### SOURCE MATERIAL

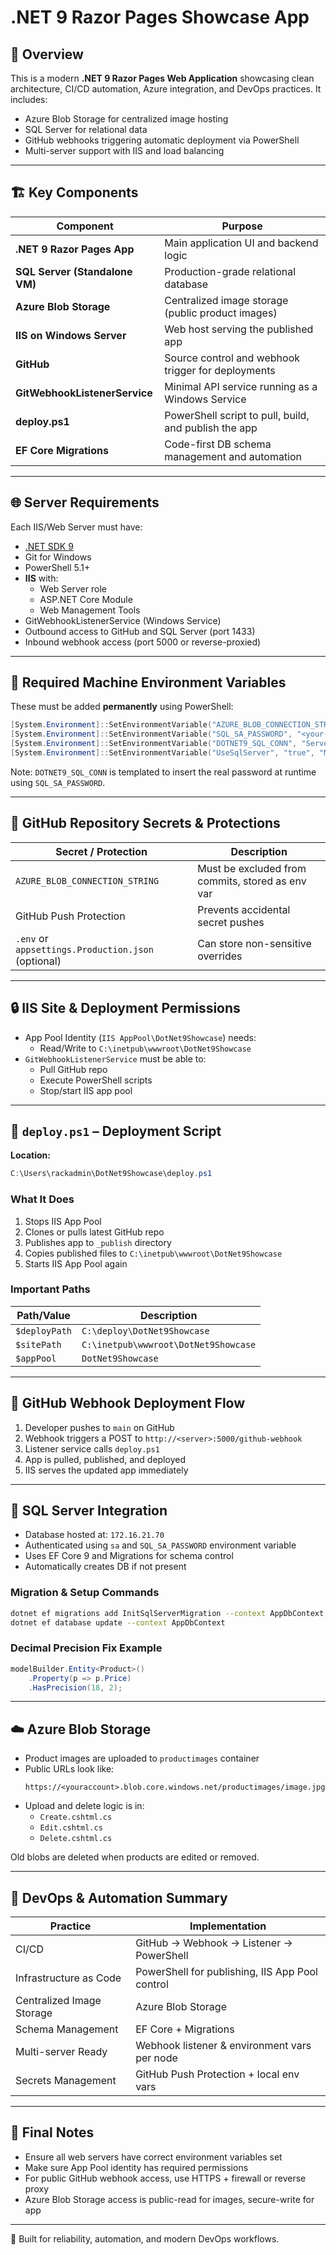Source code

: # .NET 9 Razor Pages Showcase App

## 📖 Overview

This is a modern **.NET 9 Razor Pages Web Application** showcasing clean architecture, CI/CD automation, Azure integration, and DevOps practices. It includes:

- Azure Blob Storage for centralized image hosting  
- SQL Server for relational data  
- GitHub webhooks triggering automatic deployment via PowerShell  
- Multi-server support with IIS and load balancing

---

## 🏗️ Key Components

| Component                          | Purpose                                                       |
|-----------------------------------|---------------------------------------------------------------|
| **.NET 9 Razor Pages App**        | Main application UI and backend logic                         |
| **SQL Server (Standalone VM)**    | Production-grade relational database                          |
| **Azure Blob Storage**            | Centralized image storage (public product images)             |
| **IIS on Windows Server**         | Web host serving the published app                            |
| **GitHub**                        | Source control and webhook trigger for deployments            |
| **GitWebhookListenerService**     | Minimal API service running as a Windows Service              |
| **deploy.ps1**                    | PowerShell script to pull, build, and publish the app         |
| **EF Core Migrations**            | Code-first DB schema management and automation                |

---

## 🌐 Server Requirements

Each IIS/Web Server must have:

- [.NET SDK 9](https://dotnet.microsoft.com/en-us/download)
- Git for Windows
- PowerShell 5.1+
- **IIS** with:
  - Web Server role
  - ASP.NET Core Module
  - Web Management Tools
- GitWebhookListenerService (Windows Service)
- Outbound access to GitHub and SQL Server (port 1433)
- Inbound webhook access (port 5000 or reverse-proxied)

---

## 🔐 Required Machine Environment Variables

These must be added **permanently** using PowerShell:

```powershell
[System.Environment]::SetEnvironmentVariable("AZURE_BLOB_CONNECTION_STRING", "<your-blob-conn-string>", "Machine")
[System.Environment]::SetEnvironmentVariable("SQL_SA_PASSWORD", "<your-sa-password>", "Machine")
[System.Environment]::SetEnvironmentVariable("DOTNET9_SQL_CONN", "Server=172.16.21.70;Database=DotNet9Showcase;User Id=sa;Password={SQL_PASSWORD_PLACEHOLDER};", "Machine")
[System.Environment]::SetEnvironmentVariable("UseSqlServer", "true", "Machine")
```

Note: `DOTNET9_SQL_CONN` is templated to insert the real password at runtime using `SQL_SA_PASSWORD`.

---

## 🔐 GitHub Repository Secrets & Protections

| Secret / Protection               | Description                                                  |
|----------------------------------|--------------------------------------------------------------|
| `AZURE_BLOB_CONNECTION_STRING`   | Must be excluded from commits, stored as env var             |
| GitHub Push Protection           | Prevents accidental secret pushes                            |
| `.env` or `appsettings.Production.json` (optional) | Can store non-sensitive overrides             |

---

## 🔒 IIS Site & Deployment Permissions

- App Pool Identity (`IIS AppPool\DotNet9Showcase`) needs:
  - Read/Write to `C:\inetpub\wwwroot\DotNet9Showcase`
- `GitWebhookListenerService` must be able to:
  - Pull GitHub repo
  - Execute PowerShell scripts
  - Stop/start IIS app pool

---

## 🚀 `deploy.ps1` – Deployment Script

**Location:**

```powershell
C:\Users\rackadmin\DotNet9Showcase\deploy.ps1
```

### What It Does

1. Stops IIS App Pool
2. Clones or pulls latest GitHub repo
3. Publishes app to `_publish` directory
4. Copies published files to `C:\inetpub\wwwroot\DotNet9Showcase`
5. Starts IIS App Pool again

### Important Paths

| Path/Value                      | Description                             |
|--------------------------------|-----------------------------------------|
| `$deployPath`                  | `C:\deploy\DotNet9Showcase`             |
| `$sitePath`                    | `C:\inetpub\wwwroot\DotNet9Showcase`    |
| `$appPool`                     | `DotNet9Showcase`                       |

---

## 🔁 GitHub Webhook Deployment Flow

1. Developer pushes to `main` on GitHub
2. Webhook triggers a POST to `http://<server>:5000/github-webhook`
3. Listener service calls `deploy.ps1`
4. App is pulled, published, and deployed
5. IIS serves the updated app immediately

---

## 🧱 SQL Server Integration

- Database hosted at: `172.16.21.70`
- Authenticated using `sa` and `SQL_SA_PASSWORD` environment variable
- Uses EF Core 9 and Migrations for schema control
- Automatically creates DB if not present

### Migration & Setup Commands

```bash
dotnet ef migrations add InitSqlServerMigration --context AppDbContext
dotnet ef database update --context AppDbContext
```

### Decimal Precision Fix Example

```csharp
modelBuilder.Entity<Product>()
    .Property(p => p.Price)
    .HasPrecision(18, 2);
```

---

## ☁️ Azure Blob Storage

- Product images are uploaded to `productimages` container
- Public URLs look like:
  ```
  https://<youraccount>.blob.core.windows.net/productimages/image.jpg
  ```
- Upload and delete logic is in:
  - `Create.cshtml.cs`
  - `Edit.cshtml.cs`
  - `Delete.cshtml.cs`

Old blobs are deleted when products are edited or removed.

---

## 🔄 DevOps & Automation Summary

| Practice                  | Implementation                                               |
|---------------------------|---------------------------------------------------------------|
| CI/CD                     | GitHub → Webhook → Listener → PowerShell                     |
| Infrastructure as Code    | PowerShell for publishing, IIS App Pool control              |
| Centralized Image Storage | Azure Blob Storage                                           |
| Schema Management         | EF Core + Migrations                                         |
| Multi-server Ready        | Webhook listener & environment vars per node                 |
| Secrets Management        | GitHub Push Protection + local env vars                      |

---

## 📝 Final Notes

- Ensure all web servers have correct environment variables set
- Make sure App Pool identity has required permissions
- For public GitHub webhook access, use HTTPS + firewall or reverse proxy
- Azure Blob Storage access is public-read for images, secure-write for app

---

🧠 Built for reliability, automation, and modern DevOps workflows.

######
### SOURCE MATERIAL

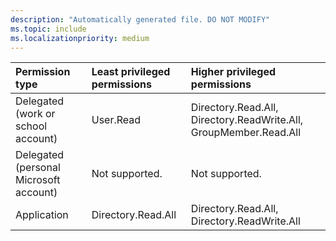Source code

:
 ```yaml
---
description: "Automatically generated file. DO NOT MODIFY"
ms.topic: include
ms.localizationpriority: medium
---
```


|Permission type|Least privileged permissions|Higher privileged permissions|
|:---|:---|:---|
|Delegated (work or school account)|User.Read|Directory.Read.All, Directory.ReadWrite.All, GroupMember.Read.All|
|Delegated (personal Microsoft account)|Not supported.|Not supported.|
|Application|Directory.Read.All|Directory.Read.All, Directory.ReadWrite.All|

######

If a line of the data includes the word "control", it counts; give how many lines do, as a bare number.

3